SOURCE DATA Start Marker

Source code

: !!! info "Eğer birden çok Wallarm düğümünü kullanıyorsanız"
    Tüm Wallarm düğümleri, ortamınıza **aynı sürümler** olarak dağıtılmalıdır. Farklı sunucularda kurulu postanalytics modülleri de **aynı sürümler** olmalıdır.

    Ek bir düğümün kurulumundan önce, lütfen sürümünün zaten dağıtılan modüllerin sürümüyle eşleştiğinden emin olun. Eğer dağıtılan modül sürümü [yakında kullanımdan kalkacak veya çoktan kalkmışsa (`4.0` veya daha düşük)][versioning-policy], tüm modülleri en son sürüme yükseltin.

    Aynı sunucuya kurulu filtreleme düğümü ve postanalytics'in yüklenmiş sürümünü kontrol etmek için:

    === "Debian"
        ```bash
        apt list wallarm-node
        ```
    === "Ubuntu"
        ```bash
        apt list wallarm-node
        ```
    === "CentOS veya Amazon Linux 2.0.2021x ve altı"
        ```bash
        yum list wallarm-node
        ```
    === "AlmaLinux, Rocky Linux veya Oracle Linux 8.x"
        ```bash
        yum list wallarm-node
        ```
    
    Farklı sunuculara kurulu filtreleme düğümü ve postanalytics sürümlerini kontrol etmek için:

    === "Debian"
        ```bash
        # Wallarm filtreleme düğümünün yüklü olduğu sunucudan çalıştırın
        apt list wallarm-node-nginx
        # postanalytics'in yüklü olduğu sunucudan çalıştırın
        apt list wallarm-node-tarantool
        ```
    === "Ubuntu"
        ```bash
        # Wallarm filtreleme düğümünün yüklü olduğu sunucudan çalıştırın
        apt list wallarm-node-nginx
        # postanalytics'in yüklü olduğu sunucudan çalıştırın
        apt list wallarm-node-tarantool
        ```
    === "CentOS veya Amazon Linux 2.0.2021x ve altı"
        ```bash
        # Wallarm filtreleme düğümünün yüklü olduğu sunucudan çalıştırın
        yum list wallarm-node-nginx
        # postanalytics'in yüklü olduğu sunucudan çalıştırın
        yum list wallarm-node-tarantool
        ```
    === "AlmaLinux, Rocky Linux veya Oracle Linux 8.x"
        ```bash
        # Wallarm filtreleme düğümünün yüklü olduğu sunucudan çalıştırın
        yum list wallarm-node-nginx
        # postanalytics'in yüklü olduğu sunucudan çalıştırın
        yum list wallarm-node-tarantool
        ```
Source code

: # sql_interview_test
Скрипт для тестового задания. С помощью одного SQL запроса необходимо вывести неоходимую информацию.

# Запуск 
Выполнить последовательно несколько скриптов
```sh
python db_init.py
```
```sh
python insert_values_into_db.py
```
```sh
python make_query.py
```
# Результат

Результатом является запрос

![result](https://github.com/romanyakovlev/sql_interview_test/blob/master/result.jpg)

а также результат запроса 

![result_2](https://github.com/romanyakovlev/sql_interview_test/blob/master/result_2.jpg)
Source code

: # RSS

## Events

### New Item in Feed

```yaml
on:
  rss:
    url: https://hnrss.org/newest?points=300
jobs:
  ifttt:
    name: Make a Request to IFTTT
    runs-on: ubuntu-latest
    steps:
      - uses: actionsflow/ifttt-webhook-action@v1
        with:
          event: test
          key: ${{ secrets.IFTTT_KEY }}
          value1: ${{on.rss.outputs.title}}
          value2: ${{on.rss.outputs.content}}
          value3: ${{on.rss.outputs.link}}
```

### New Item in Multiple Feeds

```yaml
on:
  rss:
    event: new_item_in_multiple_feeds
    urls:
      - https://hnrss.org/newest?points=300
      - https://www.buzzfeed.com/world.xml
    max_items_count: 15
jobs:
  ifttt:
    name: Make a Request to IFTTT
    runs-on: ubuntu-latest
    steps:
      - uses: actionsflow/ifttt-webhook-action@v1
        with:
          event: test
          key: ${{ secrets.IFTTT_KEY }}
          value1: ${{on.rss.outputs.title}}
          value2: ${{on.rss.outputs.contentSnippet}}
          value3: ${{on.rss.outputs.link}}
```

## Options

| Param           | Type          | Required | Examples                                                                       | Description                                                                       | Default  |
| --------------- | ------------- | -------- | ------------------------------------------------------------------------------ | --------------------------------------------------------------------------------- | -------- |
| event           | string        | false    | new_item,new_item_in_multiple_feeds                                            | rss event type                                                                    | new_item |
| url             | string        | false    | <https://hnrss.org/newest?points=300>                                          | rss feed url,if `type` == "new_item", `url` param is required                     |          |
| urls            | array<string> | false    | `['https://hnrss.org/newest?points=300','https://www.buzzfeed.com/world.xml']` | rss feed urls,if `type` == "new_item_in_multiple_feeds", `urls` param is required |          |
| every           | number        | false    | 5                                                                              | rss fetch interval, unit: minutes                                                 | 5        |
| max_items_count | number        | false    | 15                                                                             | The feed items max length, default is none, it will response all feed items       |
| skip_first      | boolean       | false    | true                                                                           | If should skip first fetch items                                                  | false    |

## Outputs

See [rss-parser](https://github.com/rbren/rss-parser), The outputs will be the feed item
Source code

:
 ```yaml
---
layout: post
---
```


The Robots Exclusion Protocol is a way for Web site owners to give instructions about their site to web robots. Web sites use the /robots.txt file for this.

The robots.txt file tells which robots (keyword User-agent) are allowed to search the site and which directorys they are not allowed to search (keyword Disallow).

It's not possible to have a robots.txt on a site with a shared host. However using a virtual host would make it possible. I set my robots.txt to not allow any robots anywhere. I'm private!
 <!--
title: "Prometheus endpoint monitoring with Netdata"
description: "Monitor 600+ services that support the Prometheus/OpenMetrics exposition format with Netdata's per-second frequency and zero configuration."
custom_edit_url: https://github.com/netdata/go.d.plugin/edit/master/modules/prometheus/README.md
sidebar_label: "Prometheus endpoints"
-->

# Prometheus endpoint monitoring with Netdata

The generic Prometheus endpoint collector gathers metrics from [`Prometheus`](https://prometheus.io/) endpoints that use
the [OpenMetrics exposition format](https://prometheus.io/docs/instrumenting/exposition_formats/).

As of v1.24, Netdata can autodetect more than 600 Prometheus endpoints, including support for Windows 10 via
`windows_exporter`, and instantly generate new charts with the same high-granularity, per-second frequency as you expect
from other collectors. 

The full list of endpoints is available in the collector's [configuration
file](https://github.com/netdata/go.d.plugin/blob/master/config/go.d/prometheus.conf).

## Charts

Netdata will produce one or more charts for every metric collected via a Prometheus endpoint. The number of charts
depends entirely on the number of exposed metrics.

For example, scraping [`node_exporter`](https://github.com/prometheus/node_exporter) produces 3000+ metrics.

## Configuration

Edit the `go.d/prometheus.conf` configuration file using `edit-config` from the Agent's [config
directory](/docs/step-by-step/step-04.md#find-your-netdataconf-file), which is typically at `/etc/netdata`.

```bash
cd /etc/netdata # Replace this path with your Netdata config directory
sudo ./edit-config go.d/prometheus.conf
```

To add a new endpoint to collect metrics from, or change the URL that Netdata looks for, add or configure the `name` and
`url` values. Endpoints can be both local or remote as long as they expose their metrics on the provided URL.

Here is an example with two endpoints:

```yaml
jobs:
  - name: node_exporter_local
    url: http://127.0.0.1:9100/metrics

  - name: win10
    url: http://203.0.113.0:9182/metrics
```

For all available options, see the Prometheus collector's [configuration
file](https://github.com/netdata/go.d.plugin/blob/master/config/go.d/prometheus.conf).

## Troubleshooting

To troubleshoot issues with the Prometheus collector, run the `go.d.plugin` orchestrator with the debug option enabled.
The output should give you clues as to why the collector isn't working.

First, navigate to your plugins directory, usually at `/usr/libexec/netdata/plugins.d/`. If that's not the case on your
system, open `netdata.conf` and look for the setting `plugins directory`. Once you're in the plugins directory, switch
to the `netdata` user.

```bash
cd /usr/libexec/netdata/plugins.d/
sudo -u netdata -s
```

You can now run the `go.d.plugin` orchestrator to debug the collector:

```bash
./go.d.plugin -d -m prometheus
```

SOURCE DATA End Marker

→ REQUIRED ACTION: The lines in the records above that include the word "support" must be copied out.

→ FINAL ANSWER:
description: "Monitor 600+ services that support the Prometheus/OpenMetrics exposition format with Netdata's per-second frequency and zero configuration."
As of v1.24, Netdata can autodetect more than 600 Prometheus endpoints, including support for Windows 10 via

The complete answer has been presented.